(Data records)

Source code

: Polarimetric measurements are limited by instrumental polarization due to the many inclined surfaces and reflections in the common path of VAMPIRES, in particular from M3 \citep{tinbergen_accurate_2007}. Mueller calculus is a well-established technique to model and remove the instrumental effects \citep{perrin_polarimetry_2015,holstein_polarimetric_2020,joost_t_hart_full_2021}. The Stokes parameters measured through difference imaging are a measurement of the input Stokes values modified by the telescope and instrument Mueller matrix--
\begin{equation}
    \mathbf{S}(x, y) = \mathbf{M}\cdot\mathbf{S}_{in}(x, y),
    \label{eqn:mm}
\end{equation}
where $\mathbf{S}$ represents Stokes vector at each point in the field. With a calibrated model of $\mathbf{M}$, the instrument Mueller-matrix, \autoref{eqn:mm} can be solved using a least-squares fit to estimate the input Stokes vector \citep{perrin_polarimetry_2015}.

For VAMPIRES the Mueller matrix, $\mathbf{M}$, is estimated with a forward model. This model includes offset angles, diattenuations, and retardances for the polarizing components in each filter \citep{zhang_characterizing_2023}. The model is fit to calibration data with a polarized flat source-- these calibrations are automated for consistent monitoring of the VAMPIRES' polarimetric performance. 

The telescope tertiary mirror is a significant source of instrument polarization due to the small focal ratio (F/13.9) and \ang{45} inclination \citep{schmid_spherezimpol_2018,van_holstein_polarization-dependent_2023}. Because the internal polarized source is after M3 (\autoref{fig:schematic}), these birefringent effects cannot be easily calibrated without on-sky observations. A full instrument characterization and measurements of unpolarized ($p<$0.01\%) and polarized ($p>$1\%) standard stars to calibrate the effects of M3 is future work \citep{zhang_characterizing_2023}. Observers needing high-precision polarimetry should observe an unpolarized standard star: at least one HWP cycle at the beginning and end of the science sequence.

■ TASK STATEMENT ■
Restate the data above in full, keeping every word as it is.

■ ANSWER TO THIS EXERCISE ■
Source code

: Polarimetric measurements are limited by instrumental polarization due to the many inclined surfaces and reflections in the common path of VAMPIRES, in particular from M3 \citep{tinbergen_accurate_2007}. Mueller calculus is a well-established technique to model and remove the instrumental effects \citep{perrin_polarimetry_2015,holstein_polarimetric_2020,joost_t_hart_full_2021}. The Stokes parameters measured through difference imaging are a measurement of the input Stokes values modified by the telescope and instrument Mueller matrix--
\begin{equation}
    \mathbf{S}(x, y) = \mathbf{M}\cdot\mathbf{S}_{in}(x, y),
    \label{eqn:mm}
\end{equation}
where $\mathbf{S}$ represents Stokes vector at each point in the field. With a calibrated model of $\mathbf{M}$, the instrument Mueller-matrix, \autoref{eqn:mm} can be solved using a least-squares fit to estimate the input Stokes vector \citep{perrin_polarimetry_2015}.

For VAMPIRES the Mueller matrix, $\mathbf{M}$, is estimated with a forward model. This model includes offset angles, diattenuations, and retardances for the polarizing components in each filter \citep{zhang_characterizing_2023}. The model is fit to calibration data with a polarized flat source-- these calibrations are automated for consistent monitoring of the VAMPIRES' polarimetric performance. 

The telescope tertiary mirror is a significant source of instrument polarization due to the small focal ratio (F/13.9) and \ang{45} inclination \citep{schmid_spherezimpol_2018,van_holstein_polarization-dependent_2023}. Because the internal polarized source is after M3 (\autoref{fig:schematic}), these birefringent effects cannot be easily calibrated without on-sky observations. A full instrument characterization and measurements of unpolarized ($p<$0.01\%) and polarized ($p>$1\%) standard stars to calibrate the effects of M3 is future work \citep{zhang_characterizing_2023}. Observers needing high-precision polarimetry should observe an unpolarized standard star: at least one HWP cycle at the beginning and end of the science sequence.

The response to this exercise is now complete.